We market our services to customers in a number of ways, directly and indirectly through our sending agents and paying agents, promotional activities, traditional media and digital advertising, and our loyalty program, which we call “Interpuntos.” This loyalty program offers customers faster service at our sending agent locations and the ability to earn points with each transaction that are redeemable for rewards, such as reduced transaction fees or more favorable foreign exchange rates.

Our Industry

We are a rapidly growing and leading money remittance services company primarily focused on the United States to the LAC corridor. We utilize our proprietary technology to deliver convenient, reliable and value-added services to our customers through a broad network of sending and paying agents. The two largest remittance corridors we serve are United States to Mexico and United States to Guatemala. According to the World Bank Remittance Matrix, the United States to Mexico remittance corridor was the largest in the world in 2017, with an aggregate of over $30.0 billion sent. This amount represented approximately 40% of remittances to all of Latin America, and Mexico was the fourth largest global recipient of remittances, after India, China and the Philippines. The United States to Guatemala corridor represented the tenth largest in the world in 2017 as reported by the World Bank in their latest available data published, with an aggregate of over $7.2 billion sent. Growth in money remittances in the United States-Latin America corridor continues to outpace money remittance growth in the rest of the world. For example, while global remittances increased by 5.7% from 2015 to 2017, remittances to Latin America grew at a rate of 17.6% in the same period, with the vast majority of that volume coming from the United States.

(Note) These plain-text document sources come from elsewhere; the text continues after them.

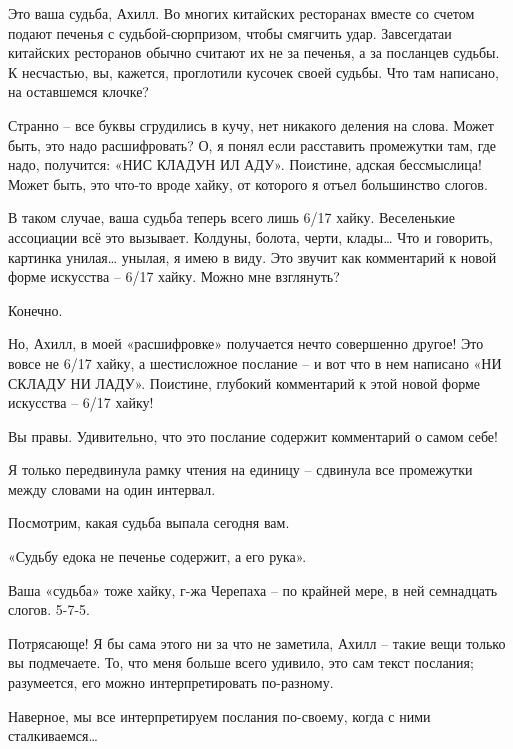 \documentclass[../main.tex]{subfiles}
\begin{document}
\begin{dialogue}
 Это ваша судьба, Ахилл. Во многих китайских ресторанах вместе со счетом подают печенья с судьбой-сюрпризом, чтобы смягчить удар. Завсегдатаи китайских ресторанов обычно считают их не за печенья, а за посланцев судьбы. К несчастью, вы, кажется, проглотили кусочек своей судьбы. Что там написано, на оставшемся клочке?

 Странно \--- все буквы сгрудились в кучу, нет никакого деления на слова. Может быть, это надо расшифровать? О, я понял если расставить промежутки там, где надо, получится: «НИС КЛАДУН ИЛ АДУ». Поистине, адская бессмыслица! Может быть, это что-то вроде хайку, от которого я отъел большинство слогов.

 В таком случае, ваша судьба теперь всего лишь 6/17 хайку. Веселенькие ассоциации всё это вызывает. Колдуны, болота, черти, клады\ldots{} Что и говорить, картинка унилая\ldots{} унылая, я имею в виду. Это звучит как комментарий к новой форме искусства \--- 6/17 хайку. Можно мне взглянуть?

 Конечно.

 Но, Ахилл, в моей «расшифровке» получается нечто совершенно другое! Это вовсе не 6/17 хайку, а шестисложное послание \--- и вот что в нем написано «НИ СКЛАДУ НИ ЛАДУ». Поистине, глубокий комментарий к этой новой форме искусства \--- 6/17 хайку!

 Вы правы. Удивительно, что это послание содержит комментарий о самом себе!

 Я только передвинула рамку чтения на единицу \--- сдвинула все промежутки между словами на один интервал.

 Посмотрим, какая судьба выпала сегодня вам.

 «Судьбу едока не печенье содержит, а его рука».

 Ваша «судьба» тоже хайку, г-жа Черепаха \--- по крайней мере, в ней семнадцать слогов. \mbox{5-7-5}.

 Потрясающе! Я бы сама этого ни за что не заметила, Ахилл \--- такие вещи только вы подмечаете. То, что меня больше всего удивило, это сам текст послания; разумеется, его можно интерпретировать по-разному.

 Наверное, мы все интерпретируем послания по-своему, когда с ними сталкиваемся\ldots{}



\end{dialogue}
\end{document}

Trends in the cross-border money remittance business tend to correlate to immigration trends, global economic opportunity and related employment levels in certain industries such as construction, information, manufacturing, agriculture and certain service industries.

Throughout 2018, Latin American political and economic conditions remained unstable, as evidenced by high unemployment rates in key markets, currency reserves, currency controls, restricted lending activity, weak currencies and low consumer confidence, among other factors. Specifically, continued political and economic unrest in parts of Mexico and Guatemala contributed to volatility. Our business has generally been resilient during times of economic instability as money remittances are essential to many recipients, with the funds used by the receiving party for their daily needs. However, long-term sustained devaluation of the Mexican Peso or Guatemalan Quetzal as compared to the U.S. dollar could negatively affect our revenues and profitability.

Another significant trend impacting the money remittance industry is increasing regulation on banks, making it difficult for money remittance companies to have strong banking relationships. Regulations in the United States and elsewhere focus, in part, on cybersecurity and consumer protection. Regulations require money remittance providers, banks and other financial institutions to develop systems to prevent, detect, monitor and report certain transactions.

Government Regulation

As a non-bank financial institution, we are regulated by the Department of Treasury, the Internal Revenue Service, FinCEN, the Consumer Financial Protection Bureau (“CFPB”), the Department of Banking and Finance of the State of Florida and additionally by the various regulatory institutions of those states where we hold an operating license. We are duly registered as a Money Service Business (“MSB”) with FinCEN, the financial intelligence unit of the U.S. Department of the Treasury. We are also subject to a wide range of regulations in the United States and other countries, including anti-money laundering laws and regulations; financial services regulations; currency control regulations; anti-bribery laws; money transfer and payment instrument licensing laws; escheatment laws; privacy, data protection and information security laws; and consumer disclosure and consumer protection laws.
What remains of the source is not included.